[Source data]
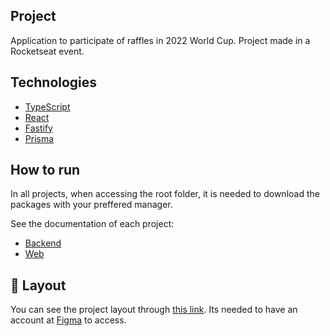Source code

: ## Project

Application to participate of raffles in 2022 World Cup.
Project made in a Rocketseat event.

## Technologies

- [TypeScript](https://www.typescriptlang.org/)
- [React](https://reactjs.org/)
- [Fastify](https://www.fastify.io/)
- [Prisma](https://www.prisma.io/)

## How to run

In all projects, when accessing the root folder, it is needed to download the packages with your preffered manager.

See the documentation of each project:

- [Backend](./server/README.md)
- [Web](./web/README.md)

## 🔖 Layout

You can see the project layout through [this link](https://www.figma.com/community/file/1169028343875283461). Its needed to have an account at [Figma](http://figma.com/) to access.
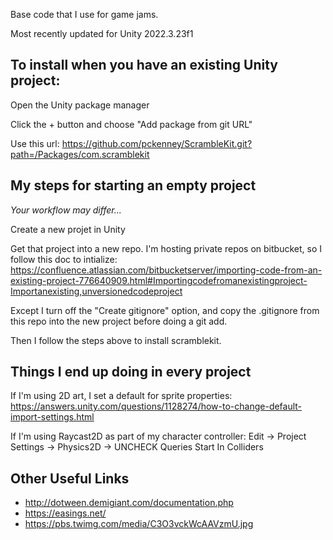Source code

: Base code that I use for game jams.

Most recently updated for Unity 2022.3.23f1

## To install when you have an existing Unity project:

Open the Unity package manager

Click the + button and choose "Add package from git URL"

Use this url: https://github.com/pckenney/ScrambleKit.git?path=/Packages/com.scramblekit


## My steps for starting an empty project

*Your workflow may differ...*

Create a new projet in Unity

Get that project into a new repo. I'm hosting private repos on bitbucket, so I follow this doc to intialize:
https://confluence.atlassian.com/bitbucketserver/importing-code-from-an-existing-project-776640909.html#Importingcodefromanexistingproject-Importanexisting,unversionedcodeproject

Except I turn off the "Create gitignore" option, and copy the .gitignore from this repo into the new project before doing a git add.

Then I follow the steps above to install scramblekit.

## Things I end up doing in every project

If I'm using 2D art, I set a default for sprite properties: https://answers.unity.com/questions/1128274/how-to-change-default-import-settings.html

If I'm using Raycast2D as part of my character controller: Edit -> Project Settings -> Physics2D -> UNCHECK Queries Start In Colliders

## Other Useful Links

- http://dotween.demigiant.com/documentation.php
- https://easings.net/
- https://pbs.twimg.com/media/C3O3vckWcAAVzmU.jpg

--

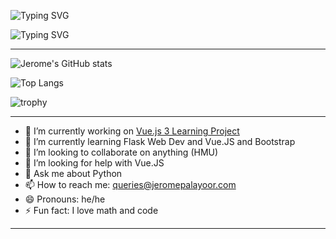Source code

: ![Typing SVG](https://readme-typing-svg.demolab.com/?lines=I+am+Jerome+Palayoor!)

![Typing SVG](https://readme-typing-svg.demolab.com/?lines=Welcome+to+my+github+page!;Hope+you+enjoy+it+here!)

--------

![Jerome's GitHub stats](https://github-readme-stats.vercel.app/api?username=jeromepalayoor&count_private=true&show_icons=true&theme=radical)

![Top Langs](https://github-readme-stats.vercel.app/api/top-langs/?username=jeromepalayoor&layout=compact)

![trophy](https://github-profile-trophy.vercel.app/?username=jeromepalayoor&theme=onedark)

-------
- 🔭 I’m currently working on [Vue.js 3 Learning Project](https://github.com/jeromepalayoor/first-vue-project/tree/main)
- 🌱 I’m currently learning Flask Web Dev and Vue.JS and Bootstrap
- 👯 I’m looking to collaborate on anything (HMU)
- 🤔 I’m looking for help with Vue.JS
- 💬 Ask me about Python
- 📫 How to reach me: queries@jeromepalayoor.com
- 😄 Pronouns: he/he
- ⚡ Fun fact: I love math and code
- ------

---

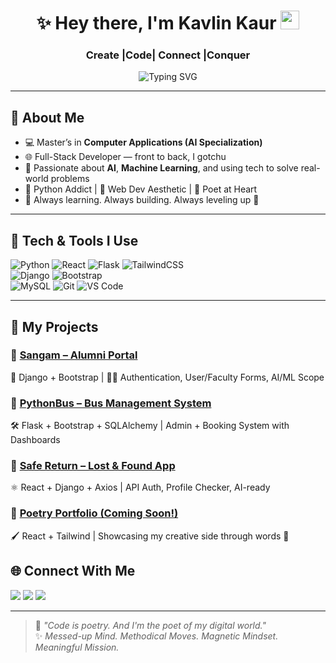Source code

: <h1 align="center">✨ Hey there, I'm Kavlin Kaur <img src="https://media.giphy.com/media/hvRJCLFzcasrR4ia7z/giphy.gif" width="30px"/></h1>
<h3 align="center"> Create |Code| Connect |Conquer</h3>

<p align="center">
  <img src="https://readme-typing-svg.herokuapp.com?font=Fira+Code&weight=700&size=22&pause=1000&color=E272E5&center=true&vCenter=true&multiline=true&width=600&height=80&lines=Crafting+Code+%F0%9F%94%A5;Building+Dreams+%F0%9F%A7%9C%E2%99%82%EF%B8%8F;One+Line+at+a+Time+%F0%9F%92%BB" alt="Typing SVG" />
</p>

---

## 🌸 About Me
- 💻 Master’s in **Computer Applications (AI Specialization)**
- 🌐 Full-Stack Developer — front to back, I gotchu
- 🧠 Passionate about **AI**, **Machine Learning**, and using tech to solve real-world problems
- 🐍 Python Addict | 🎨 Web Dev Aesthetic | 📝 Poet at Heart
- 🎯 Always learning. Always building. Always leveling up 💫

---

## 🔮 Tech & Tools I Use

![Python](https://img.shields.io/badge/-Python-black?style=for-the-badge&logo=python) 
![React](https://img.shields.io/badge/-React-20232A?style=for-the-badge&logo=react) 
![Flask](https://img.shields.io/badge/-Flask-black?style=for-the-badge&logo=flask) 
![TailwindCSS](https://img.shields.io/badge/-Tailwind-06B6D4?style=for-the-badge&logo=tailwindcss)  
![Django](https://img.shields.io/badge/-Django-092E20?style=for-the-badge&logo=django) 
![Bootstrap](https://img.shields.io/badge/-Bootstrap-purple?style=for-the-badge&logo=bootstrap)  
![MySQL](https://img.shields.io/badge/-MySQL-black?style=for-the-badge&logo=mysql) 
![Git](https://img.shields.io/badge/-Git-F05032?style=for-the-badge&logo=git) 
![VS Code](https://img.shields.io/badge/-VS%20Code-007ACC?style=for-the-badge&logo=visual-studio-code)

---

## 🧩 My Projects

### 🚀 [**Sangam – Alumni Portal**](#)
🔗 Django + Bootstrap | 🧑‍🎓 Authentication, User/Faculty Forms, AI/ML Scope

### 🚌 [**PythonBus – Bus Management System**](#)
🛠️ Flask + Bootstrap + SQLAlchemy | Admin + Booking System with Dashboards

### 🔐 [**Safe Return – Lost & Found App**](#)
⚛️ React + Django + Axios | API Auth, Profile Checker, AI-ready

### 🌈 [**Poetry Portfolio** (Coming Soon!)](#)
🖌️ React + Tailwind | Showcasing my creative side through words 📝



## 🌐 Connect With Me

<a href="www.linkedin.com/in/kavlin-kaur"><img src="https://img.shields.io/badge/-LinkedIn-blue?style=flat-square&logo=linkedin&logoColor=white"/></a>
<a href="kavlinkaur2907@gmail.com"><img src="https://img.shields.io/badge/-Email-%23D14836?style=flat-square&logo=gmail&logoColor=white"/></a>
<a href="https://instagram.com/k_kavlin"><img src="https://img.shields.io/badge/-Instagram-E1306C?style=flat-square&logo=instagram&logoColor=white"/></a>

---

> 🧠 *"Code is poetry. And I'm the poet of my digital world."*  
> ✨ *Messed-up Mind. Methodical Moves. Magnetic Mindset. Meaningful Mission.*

• [TASK DIRECTIONS]:
Copy out the lines of the data where the word "media" can be found.

• [TASK SOLUTION]:
- https://pbs.twimg.com/media/C3O3vckWcAAVzmU.jpg
: <h1 align="center">✨ Hey there, I'm Kavlin Kaur <img src="https://media.giphy.com/media/hvRJCLFzcasrR4ia7z/giphy.gif" width="30px"/></h1>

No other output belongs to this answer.